Patients turn to the Internet for health information and support

For the first time ever, more Americans are turning to the Internet for health and medical information than are turning to health care providers.(1) In addition, emerging evidence suggests that the Internet has considerably more influence over consumer health decisions and actions than traditional channels like print, TV and radio.(3) The numbers of online health seekers have swelled to more than 175 million people to date.(6) Increasingly, they report having become informed and empowered. They have generally been able to find what they are looking for and report that the Internet is increasingly helping them to connect to emotional support and practical help for dealing with their health issues.(2) In fact, racial and ethnic minorities and the poor appear to be using some forms of technology more than their non-minority counterparts.(4)

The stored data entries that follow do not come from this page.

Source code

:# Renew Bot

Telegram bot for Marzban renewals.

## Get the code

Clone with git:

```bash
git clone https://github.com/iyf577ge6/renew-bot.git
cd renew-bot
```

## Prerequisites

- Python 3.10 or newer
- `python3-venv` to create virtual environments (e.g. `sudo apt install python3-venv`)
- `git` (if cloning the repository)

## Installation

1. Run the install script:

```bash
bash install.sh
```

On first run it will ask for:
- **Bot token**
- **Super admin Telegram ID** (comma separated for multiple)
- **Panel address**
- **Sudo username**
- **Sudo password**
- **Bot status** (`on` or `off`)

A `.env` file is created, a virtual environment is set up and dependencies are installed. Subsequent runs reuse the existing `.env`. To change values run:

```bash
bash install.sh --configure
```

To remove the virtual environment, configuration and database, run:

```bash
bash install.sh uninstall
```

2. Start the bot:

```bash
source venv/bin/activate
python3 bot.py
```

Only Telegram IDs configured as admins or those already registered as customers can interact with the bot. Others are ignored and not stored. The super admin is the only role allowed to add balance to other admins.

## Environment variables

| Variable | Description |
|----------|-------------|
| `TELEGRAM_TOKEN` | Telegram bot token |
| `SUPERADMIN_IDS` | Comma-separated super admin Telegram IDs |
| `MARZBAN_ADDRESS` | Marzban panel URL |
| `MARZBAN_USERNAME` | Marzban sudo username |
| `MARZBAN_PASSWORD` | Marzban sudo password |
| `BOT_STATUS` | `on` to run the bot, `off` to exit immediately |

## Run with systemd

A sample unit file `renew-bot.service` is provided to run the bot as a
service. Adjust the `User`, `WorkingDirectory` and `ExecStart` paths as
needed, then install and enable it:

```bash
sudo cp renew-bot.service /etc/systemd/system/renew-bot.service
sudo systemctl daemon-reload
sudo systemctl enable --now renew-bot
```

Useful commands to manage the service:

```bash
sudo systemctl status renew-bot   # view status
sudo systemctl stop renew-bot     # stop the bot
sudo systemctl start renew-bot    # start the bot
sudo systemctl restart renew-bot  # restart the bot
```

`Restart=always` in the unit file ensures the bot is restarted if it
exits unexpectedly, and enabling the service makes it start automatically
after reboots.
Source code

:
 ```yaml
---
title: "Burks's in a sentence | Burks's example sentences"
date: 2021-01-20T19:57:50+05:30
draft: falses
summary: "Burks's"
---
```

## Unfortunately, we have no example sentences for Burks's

We can argue and speculate as to why these things are happening or the long-term impact of these shifts, but the reality is that these shifts are, in fact, happening. These changes may represent an important opportunity to reach and engage many patients, including those who historically have been left behind. The most important questions then become:

Do our evolving notions of what health care and participatory medicine need to become include the realities in which patients live?
Will current and future health care providers embrace these realities and lead the inevitable change?
If not, we may be destined to well-intentioned but largely unrealistic notions that ultimately leave the health care system far behind where many patients are already going.

References

1) Cybercitizen Health v8.0. 2008. New York, NY, Manhattan Research.
2) E-Health Solutions for Healthcare Disparities. New York: Springer Pubs; 2008
3) Cybercitizen Health v9.0. 2010. New York, NY, Manhattan Research.
4) Korzenny F, Vann L. Tapping into thier connections: The multicultural world of social media marketing. 2009. Talahassee, FL, Florida State University Center for Hispanic Marketing Communication.
5) Tanganelli P, Bianciardi G, Simoes C, et al. Distribution of lipid and raised lesions in aortas of young people of different geographic origins (WHO-ISFC PBDAY Study). World Health Organization-International Society and Federation of Cardiology. Pathobiological Determinants of Atherosclerosis in Youth. Arterioscler Thromb 1993; 13(11): 1700-10
6) Taylor H. Cyberchondriacs on the rise? [electronic article]. 2010.